START GIVEN DATA
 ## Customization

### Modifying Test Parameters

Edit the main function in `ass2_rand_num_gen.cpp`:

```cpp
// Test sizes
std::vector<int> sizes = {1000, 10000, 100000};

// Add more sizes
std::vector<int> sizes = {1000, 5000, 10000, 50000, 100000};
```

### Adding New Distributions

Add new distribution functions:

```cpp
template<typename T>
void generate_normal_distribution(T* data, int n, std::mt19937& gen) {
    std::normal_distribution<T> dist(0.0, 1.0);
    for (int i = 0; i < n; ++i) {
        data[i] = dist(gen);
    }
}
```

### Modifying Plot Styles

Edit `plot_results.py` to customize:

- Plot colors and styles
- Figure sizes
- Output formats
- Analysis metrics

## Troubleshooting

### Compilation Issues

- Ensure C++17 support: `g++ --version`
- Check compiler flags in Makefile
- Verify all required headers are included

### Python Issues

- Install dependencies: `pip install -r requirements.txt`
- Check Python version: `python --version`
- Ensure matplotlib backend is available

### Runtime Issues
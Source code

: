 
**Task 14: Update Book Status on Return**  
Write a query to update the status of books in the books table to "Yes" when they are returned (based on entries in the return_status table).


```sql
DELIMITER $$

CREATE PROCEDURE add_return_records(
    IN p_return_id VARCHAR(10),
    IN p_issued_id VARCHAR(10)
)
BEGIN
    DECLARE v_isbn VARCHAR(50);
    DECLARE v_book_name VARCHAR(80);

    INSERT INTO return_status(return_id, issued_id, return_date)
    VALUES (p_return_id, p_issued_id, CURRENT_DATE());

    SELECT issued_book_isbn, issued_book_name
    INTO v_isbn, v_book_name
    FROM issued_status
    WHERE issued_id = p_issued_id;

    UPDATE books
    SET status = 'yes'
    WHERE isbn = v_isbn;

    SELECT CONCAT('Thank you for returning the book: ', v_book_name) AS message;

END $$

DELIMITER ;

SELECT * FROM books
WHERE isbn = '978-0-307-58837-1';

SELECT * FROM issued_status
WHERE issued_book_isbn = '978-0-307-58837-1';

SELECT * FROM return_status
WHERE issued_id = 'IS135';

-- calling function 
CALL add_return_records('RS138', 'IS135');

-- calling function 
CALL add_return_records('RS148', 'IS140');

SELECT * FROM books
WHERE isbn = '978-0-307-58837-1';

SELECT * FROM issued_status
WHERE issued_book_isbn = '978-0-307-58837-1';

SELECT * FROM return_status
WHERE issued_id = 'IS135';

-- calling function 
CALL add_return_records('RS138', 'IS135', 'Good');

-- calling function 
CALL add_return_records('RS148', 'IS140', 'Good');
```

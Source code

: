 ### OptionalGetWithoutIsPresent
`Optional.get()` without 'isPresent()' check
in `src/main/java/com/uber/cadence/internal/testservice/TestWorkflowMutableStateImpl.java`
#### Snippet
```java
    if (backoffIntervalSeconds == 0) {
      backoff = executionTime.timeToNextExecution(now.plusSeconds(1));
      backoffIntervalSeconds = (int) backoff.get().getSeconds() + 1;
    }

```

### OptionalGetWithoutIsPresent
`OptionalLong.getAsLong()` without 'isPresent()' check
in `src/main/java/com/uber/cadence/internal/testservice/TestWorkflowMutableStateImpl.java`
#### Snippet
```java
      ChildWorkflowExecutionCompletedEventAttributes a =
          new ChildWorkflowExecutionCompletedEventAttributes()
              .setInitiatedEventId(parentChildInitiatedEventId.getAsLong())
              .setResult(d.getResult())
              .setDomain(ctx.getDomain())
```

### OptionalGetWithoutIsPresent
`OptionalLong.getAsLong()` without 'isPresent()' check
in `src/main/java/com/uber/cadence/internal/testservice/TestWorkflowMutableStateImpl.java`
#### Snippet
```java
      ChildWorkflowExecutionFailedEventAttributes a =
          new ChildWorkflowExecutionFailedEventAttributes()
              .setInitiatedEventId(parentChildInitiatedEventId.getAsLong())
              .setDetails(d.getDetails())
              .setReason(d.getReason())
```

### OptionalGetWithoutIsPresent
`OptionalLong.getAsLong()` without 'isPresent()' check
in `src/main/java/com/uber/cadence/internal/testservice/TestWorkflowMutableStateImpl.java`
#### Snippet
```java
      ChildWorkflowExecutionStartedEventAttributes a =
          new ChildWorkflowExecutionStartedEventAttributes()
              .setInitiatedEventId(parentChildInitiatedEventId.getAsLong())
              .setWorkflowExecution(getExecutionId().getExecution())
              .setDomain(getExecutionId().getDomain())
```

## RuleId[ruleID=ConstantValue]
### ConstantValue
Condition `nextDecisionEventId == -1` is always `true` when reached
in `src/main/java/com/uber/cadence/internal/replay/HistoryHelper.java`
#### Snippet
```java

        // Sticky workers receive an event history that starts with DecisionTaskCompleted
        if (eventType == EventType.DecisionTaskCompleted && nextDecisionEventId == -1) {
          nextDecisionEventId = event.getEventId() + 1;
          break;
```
END GIVEN DATA
# EXERCISE DESCRIPTION
Only lines holding the word "ChildWorkflowExecutionFailedEventAttributes" are wanted here; copy each from the listing.

# OUTPUT
      ChildWorkflowExecutionFailedEventAttributes a =
          new ChildWorkflowExecutionFailedEventAttributes()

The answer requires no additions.